● **What is being asked**
Using the listing below, copy exactly the lines from the one containing "to be used." to the one containing "1:** **100% 1x**", both lines included, and no others.

● **Input data**

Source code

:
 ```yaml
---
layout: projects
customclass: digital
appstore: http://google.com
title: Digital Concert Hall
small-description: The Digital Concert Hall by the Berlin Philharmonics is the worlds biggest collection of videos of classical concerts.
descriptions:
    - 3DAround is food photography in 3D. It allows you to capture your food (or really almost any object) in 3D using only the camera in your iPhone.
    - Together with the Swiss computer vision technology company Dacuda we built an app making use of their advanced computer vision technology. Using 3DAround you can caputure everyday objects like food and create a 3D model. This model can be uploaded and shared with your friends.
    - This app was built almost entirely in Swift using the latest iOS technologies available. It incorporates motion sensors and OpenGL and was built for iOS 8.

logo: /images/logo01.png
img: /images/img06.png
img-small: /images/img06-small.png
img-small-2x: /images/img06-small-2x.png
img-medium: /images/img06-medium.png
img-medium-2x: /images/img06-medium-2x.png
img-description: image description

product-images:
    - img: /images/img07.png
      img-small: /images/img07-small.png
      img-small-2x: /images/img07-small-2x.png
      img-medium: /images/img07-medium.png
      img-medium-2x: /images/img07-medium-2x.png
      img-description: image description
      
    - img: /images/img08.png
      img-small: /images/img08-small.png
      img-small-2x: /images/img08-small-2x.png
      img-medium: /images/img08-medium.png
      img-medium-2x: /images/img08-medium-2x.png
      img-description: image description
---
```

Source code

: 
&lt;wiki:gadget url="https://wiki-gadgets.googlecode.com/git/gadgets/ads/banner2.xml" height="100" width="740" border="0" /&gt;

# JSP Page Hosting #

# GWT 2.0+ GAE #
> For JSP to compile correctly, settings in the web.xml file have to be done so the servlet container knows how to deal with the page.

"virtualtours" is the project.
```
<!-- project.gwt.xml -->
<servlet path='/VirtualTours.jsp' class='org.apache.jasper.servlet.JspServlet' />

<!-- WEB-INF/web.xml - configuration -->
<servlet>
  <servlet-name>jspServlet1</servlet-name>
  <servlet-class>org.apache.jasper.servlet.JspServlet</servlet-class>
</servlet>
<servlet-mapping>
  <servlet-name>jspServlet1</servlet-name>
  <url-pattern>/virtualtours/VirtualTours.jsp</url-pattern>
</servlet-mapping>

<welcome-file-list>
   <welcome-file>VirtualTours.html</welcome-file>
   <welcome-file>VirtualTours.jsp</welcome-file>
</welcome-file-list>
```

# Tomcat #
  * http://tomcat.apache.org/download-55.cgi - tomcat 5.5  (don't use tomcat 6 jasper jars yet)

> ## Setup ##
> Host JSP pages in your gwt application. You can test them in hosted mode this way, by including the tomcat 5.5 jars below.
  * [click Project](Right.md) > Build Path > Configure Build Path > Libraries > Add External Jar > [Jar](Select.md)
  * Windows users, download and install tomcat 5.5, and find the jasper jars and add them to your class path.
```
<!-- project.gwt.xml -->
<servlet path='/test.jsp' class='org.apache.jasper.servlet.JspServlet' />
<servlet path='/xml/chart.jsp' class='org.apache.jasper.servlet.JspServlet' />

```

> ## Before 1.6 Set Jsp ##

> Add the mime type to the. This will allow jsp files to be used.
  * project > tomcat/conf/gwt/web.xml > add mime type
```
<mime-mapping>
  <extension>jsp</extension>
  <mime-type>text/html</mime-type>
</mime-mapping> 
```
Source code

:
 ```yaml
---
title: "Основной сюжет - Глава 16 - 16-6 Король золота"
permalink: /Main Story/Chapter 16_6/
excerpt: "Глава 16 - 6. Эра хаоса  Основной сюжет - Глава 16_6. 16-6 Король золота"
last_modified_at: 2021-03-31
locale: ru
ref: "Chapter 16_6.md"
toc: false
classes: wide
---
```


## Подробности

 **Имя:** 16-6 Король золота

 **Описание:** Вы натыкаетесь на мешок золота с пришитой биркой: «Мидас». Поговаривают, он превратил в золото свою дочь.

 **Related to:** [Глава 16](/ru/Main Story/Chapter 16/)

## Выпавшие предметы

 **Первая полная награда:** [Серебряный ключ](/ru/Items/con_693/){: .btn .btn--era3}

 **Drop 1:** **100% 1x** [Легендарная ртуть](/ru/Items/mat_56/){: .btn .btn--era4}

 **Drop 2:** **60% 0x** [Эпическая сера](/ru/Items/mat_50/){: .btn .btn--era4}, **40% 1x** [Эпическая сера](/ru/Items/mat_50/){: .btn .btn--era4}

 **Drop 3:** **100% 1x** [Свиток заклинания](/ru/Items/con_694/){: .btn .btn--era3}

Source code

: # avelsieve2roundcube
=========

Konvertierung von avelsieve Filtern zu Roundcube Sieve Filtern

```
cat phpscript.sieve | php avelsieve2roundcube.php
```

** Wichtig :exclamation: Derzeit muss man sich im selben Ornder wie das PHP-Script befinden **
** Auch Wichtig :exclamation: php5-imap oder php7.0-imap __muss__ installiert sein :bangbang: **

● **Task solution**
> Add the mime type to the. This will allow jsp files to be used.
  * project > tomcat/conf/gwt/web.xml > add mime type
```
<mime-mapping>
  <extension>jsp</extension>
  <mime-type>text/html</mime-type>
</mime-mapping> 
```
Source code

:
 ```yaml
---
title: "Основной сюжет - Глава 16 - 16-6 Король золота"
permalink: /Main Story/Chapter 16_6/
excerpt: "Глава 16 - 6. Эра хаоса  Основной сюжет - Глава 16_6. 16-6 Король золота"
last_modified_at: 2021-03-31
locale: ru
ref: "Chapter 16_6.md"
toc: false
classes: wide
---
```


## Подробности

 **Имя:** 16-6 Король золота

 **Описание:** Вы натыкаетесь на мешок золота с пришитой биркой: «Мидас». Поговаривают, он превратил в золото свою дочь.

 **Related to:** [Глава 16](/ru/Main Story/Chapter 16/)

## Выпавшие предметы

 **Первая полная награда:** [Серебряный ключ](/ru/Items/con_693/){: .btn .btn--era3}

 **Drop 1:** **100% 1x** [Легендарная ртуть](/ru/Items/mat_56/){: .btn .btn--era4}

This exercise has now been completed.